=== Brief ===
Locate the string "following" in the records below. Copy every line where it occurs.

=== Supplied data ===
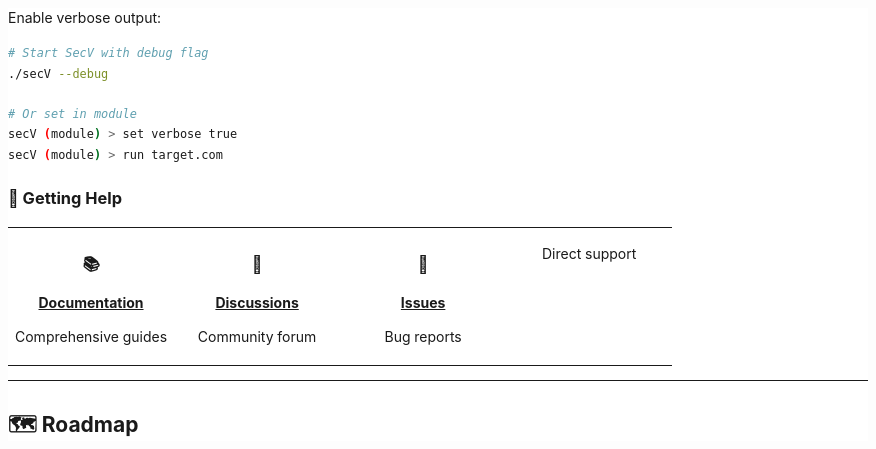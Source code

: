 Enable verbose output:

```bash
# Start SecV with debug flag
./secV --debug

# Or set in module
secV (module) > set verbose true
secV (module) > run target.com
```

### **💬 Getting Help**

<div align="center">

<table>
<tr>
<td align="center" width="25%">

### 📚
**[Documentation](https://github.com/SecVulnHub/SecV/wiki)**

Comprehensive guides

</td>
<td align="center" width="25%">

### 💬
**[Discussions](https://github.com/SecVulnHub/SecV/discussions)**

Community forum

</td>
<td align="center" width="25%">

### 🐛
**[Issues](https://github.com/SecVulnHub/SecV/issues)**

Bug reports

</td>
<td align="center" width="25%">


Direct support

</td>
</tr>
</table>

</div>

---

## 🗺️ **Roadmap**
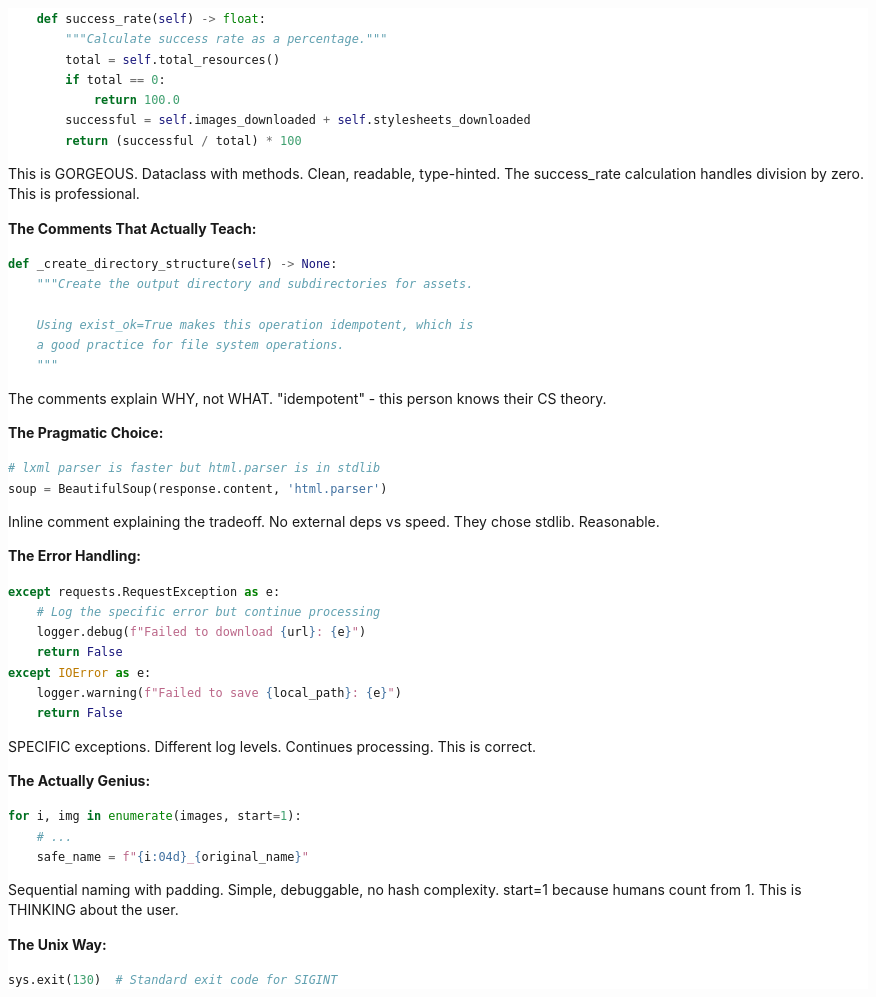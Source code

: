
 ```python
    def success_rate(self) -> float:
        """Calculate success rate as a percentage."""
        total = self.total_resources()
        if total == 0:
            return 100.0
        successful = self.images_downloaded + self.stylesheets_downloaded
        return (successful / total) * 100
```

This is GORGEOUS. Dataclass with methods. Clean, readable, type-hinted. The success_rate calculation handles division by zero. This is professional.

**The Comments That Actually Teach:**
```python
def _create_directory_structure(self) -> None:
    """Create the output directory and subdirectories for assets.

    Using exist_ok=True makes this operation idempotent, which is
    a good practice for file system operations.
    """
```

The comments explain WHY, not WHAT. "idempotent" - this person knows their CS theory.

**The Pragmatic Choice:**
```python
# lxml parser is faster but html.parser is in stdlib
soup = BeautifulSoup(response.content, 'html.parser')
```

Inline comment explaining the tradeoff. No external deps vs speed. They chose stdlib. Reasonable.

**The Error Handling:**
```python
except requests.RequestException as e:
    # Log the specific error but continue processing
    logger.debug(f"Failed to download {url}: {e}")
    return False
except IOError as e:
    logger.warning(f"Failed to save {local_path}: {e}")
    return False
```

SPECIFIC exceptions. Different log levels. Continues processing. This is correct.

**The Actually Genius:**
```python
for i, img in enumerate(images, start=1):
    # ...
    safe_name = f"{i:04d}_{original_name}"
```

Sequential naming with padding. Simple, debuggable, no hash complexity. start=1 because humans count from 1. This is THINKING about the user.

**The Unix Way:**
```python
sys.exit(130)  # Standard exit code for SIGINT
```
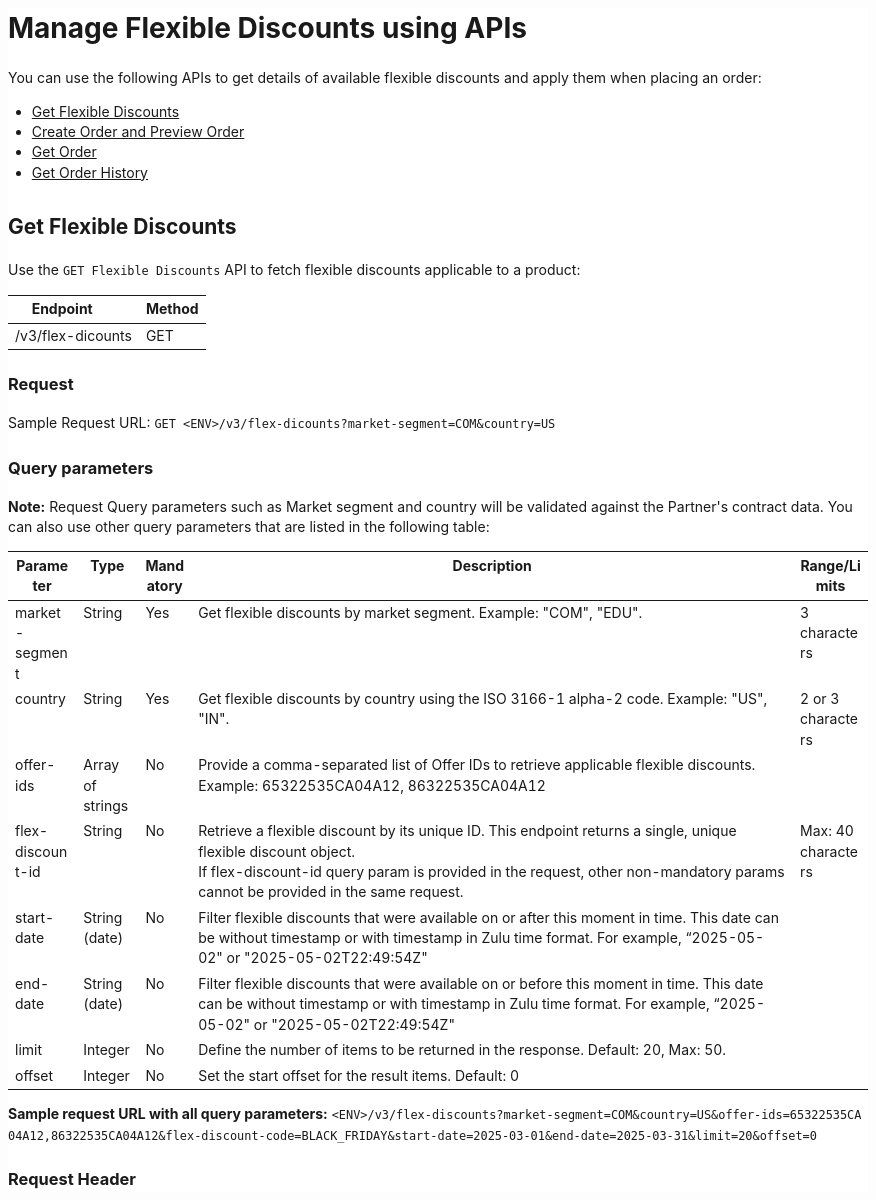 
# Manage Flexible Discounts using APIs

You can use the following APIs to get details of available flexible discounts and apply them when placing an order:

- [Get Flexible Discounts](#get-flexible-discounts)
- [Create Order and Preview Order](#create-order-and-preview-order)
- [Get Order](#get-order)
- [Get Order History](#get-order-history-of-a-customer)

## Get Flexible Discounts

Use the `GET Flexible Discounts` API to fetch flexible discounts applicable to a product:

| Endpoint       | Method |
|----------------|--------|
| /v3/flex-dicounts | GET    |

### Request

Sample Request URL: `GET <ENV>/v3/flex-dicounts?market-segment=COM&country=US`

### Query parameters  

**Note:** Request Query parameters such as Market segment and country will be validated against the Partner's contract data. You can also use other query parameters that are listed in the following table:

| Parameter       | Type             | Mandatory | Description                                                                 | Range/Limits                                                                 |
|-----------------|------------------|-----------|-----------------------------------------------------------------------------|------------------------------------------------------------------------------|
| market-segment  | String           | Yes       | Get flexible discounts by market segment. Example: "COM", "EDU".                 |      3 characters                                                                        |
| country         | String           | Yes       | Get flexible discounts by country using the ISO 3166-1 alpha-2 code. Example: "US", "IN". |         2 or 3 characters                                                                     |
| offer-ids       | Array of strings | No        | Provide a comma-separated list of Offer IDs to retrieve applicable flexible discounts. Example: 65322535CA04A12, 86322535CA04A12 |                                                                              |
| flex-discount-id      | String           | No        | Retrieve a flexible discount by its unique ID. This endpoint returns a single, unique flexible discount object. <br /> If flex-discount-id query param is provided in the request, other non-mandatory params cannot be provided in the same request.       |      Max: 40 characters                                                                        |
| start-date      | String (date)    | No        | Filter flexible discounts that were available on or after this moment in time. This date can be without timestamp or with timestamp in Zulu time format. For example, “2025-05-02" or "2025-05-02T22:49:54Z" |                                                                              |
| end-date        | String (date)    | No        | Filter flexible discounts that were available on or before this moment in time. This date can be without timestamp or with timestamp in Zulu time format. For example, “2025-05-02" or "2025-05-02T22:49:54Z" |                                                                              |
| limit           | Integer          |  No         | Define the number of items to be returned in the response. Default: 20, Max: 50. |                                                                              |
| offset          | Integer          |  No         | Set the start offset for the result items. Default: 0                        |                                                                              |

**Sample request URL with all query parameters:** `<ENV>/v3/flex-discounts?market-segment=COM&country=US&offer-ids=65322535CA04A12,86322535CA04A12&flex-discount-code=BLACK_FRIDAY&start-date=2025-03-01&end-date=2025-03-31&limit=20&offset=0`

### Request Header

=== Task answer ===
You can use the following APIs to get details of available flexible discounts and apply them when placing an order:
**Note:** Request Query parameters such as Market segment and country will be validated against the Partner's contract data. You can also use other query parameters that are listed in the following table:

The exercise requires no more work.